From a historical prospective.......

Somewhere around here is a "tube"(its a cardbd sleeve @2" in diameter with the goop inside)of this wax like,tannish in colour...."stick'm" stuff.Came out of a huge pattern making facility in Phila.Pa sometime around WWII.Apparently this "stuff" was the hot ticket for usin on monster disc sanders of that time period.

In use,its too easy.......get the bare disc up to speed and then hold the exposed goop(peel back crdbd)to the running wheel.It spreads like butter.Turn off machine and quickly smack a bare backed pc of sand paper on it.......and get on with the sanding.To change paper....stop machine and peel it off...smack a new pc on and continue.The brilliance to the product is that one application lasts a looooong time.The "ole man" that gave it to me probably used it for 10 or more years and it wasn't even half used up.

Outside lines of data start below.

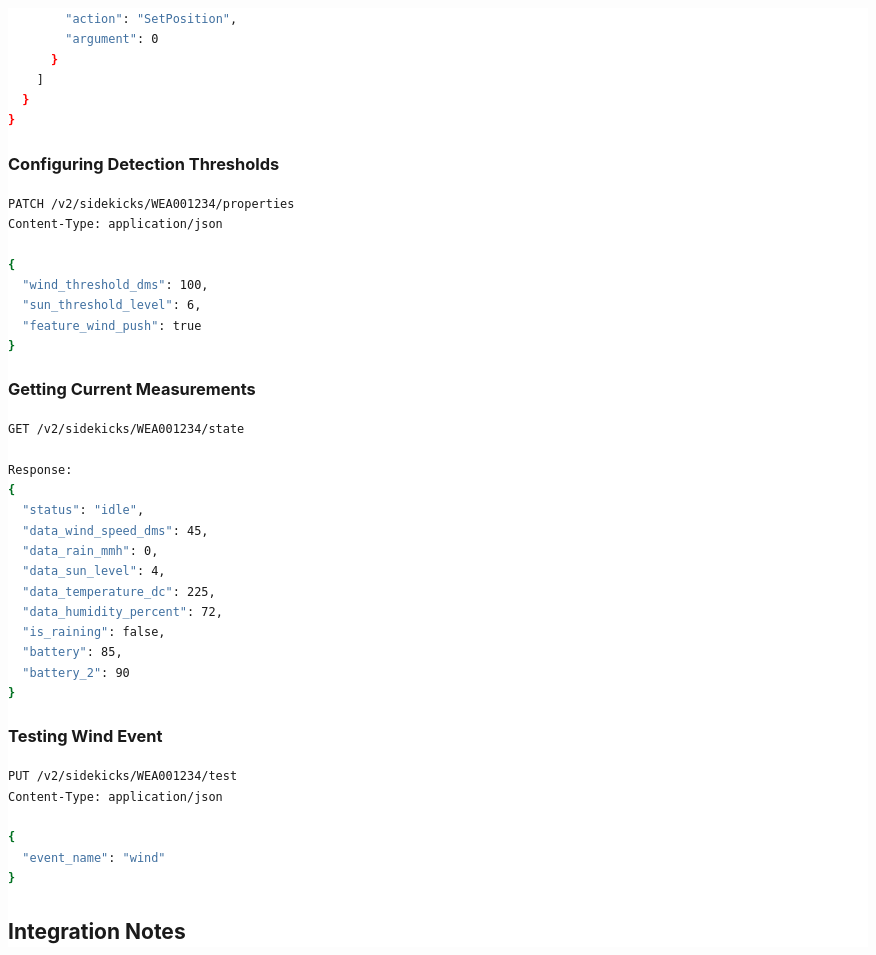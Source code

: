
```bash
        "action": "SetPosition",
        "argument": 0
      }
    ]
  }
}
```

### Configuring Detection Thresholds

```bash
PATCH /v2/sidekicks/WEA001234/properties
Content-Type: application/json

{
  "wind_threshold_dms": 100,
  "sun_threshold_level": 6,
  "feature_wind_push": true
}
```

### Getting Current Measurements

```bash
GET /v2/sidekicks/WEA001234/state

Response:
{
  "status": "idle",
  "data_wind_speed_dms": 45,
  "data_rain_mmh": 0,
  "data_sun_level": 4,
  "data_temperature_dc": 225,
  "data_humidity_percent": 72,
  "is_raining": false,
  "battery": 85,
  "battery_2": 90
}
```

### Testing Wind Event

```bash
PUT /v2/sidekicks/WEA001234/test
Content-Type: application/json

{
  "event_name": "wind"
}
```

## Integration Notes
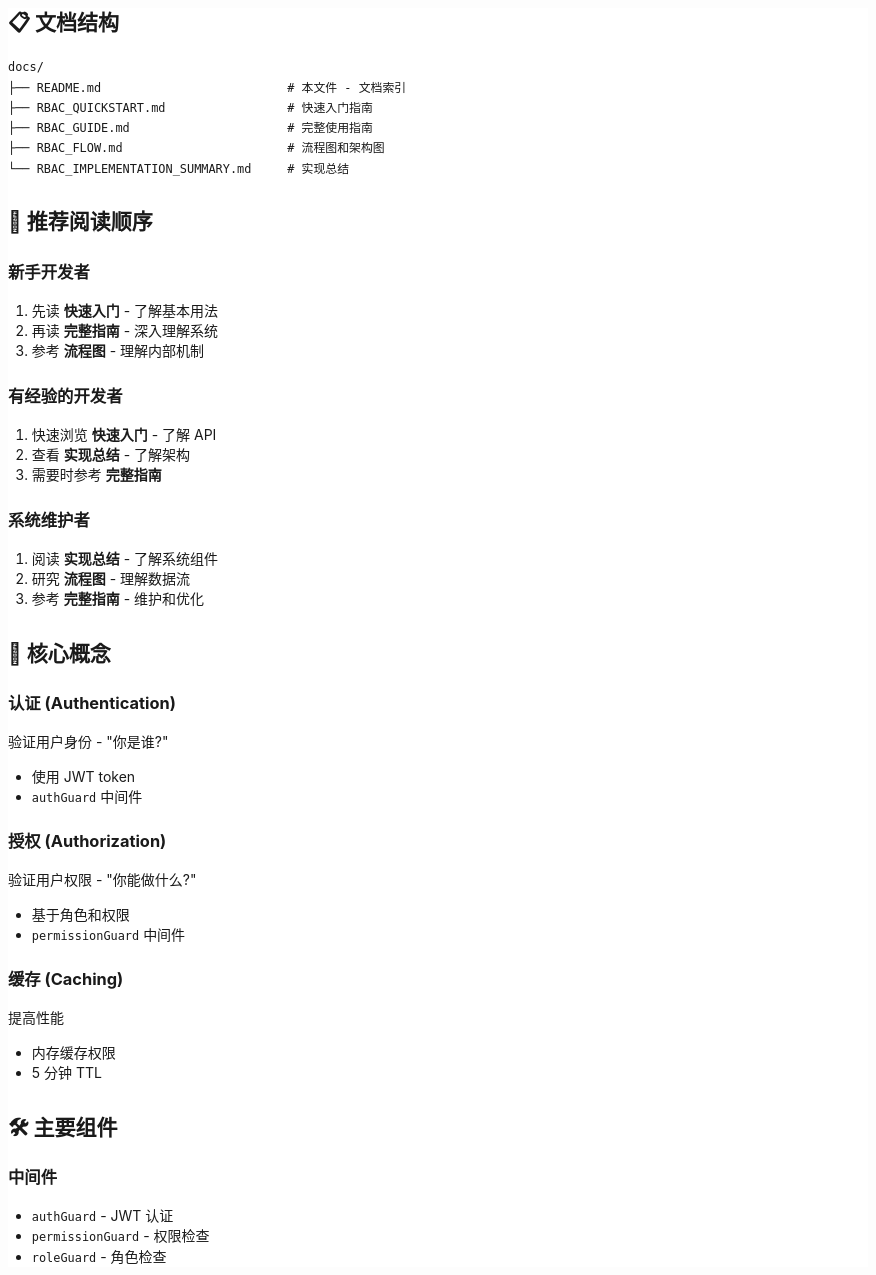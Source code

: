 ## 📋 文档结构

```
docs/
├── README.md                          # 本文件 - 文档索引
├── RBAC_QUICKSTART.md                 # 快速入门指南
├── RBAC_GUIDE.md                      # 完整使用指南
├── RBAC_FLOW.md                       # 流程图和架构图
└── RBAC_IMPLEMENTATION_SUMMARY.md     # 实现总结
```

## 🎯 推荐阅读顺序

### 新手开发者
1. 先读 **快速入门** - 了解基本用法
2. 再读 **完整指南** - 深入理解系统
3. 参考 **流程图** - 理解内部机制

### 有经验的开发者
1. 快速浏览 **快速入门** - 了解 API
2. 查看 **实现总结** - 了解架构
3. 需要时参考 **完整指南**

### 系统维护者
1. 阅读 **实现总结** - 了解系统组件
2. 研究 **流程图** - 理解数据流
3. 参考 **完整指南** - 维护和优化

## 🔑 核心概念

### 认证 (Authentication)
验证用户身份 - "你是谁?"
- 使用 JWT token
- `authGuard` 中间件

### 授权 (Authorization)
验证用户权限 - "你能做什么?"
- 基于角色和权限
- `permissionGuard` 中间件

### 缓存 (Caching)
提高性能
- 内存缓存权限
- 5 分钟 TTL

## 🛠️ 主要组件

### 中间件
- `authGuard` - JWT 认证
- `permissionGuard` - 权限检查
- `roleGuard` - 角色检查
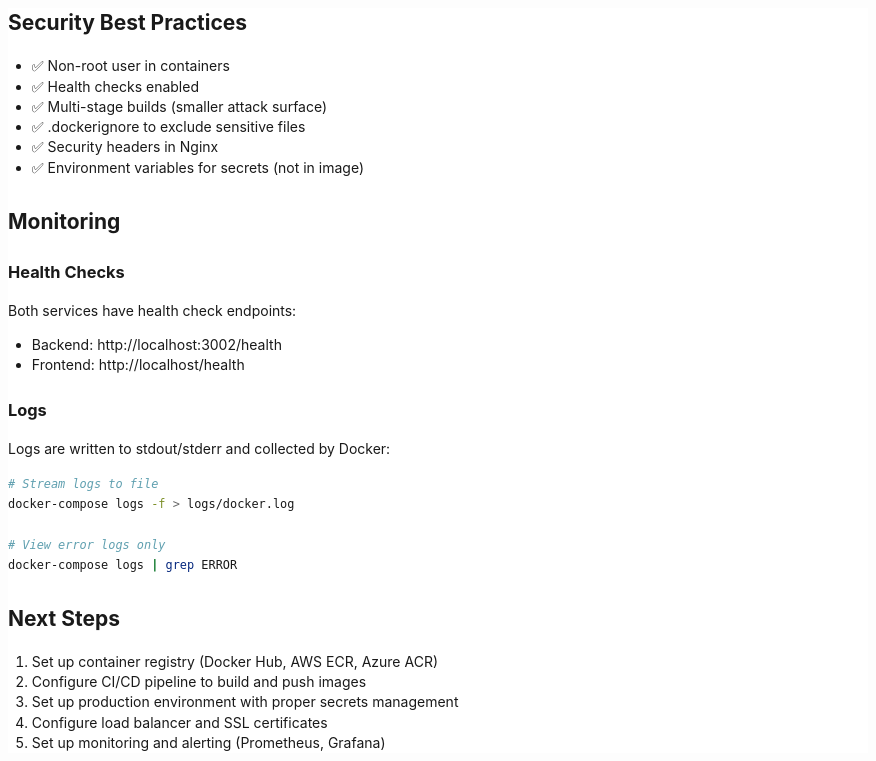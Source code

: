 ## Security Best Practices

- ✅ Non-root user in containers
- ✅ Health checks enabled
- ✅ Multi-stage builds (smaller attack surface)
- ✅ .dockerignore to exclude sensitive files
- ✅ Security headers in Nginx
- ✅ Environment variables for secrets (not in image)

## Monitoring

### Health Checks

Both services have health check endpoints:

- Backend: http://localhost:3002/health
- Frontend: http://localhost/health

### Logs

Logs are written to stdout/stderr and collected by Docker:

```bash
# Stream logs to file
docker-compose logs -f > logs/docker.log

# View error logs only
docker-compose logs | grep ERROR
```

## Next Steps

1. Set up container registry (Docker Hub, AWS ECR, Azure ACR)
2. Configure CI/CD pipeline to build and push images
3. Set up production environment with proper secrets management
4. Configure load balancer and SSL certificates
5. Set up monitoring and alerting (Prometheus, Grafana)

Whether theres a product like this on today's mkt......beats me?I'm not much into discs even though we have an old monster(dating to around 1910-1920?)16".BW


----------



## Warnock (Apr 4, 2011)

Streamwinner said:


> Just this past week I bought one of those rubber-like sticks for cleaning up sanding belts/pads at Harbor Freight for about $6. I thought it was going to be a gimmick, but it works great. I may never change my disc or belt again.


I have a couple of those "eraser" sticks, and I really like how they clean up the sanding surface, BUT - you will need to change those belts/discs -they still wear out over time.


----------



## TS3660 (Mar 4, 2008)

I have found that if you flip the belt around you can get more use from it. The front edges of the grit gets worn but the back edge doesn't. So by flipping it, you get new sharp grit. And also, yes, those eraser things work great.


----------



## del schisler (Nov 5, 2009)

Streamwinner said:


> Just this past week I bought one of those rubber-like sticks for cleaning up sanding belts/pads at Harbor Freight for about $6. I thought it was going to be a gimmick, but it works great. I may never change my disc or belt again.


some of the cheep shoes have the same rubber sole's. They work just like the stick you bought. i used to use my junk shoes for that .


----------



## Warnock (Apr 4, 2011)

Thought that stuff looked familiar :smile:


----------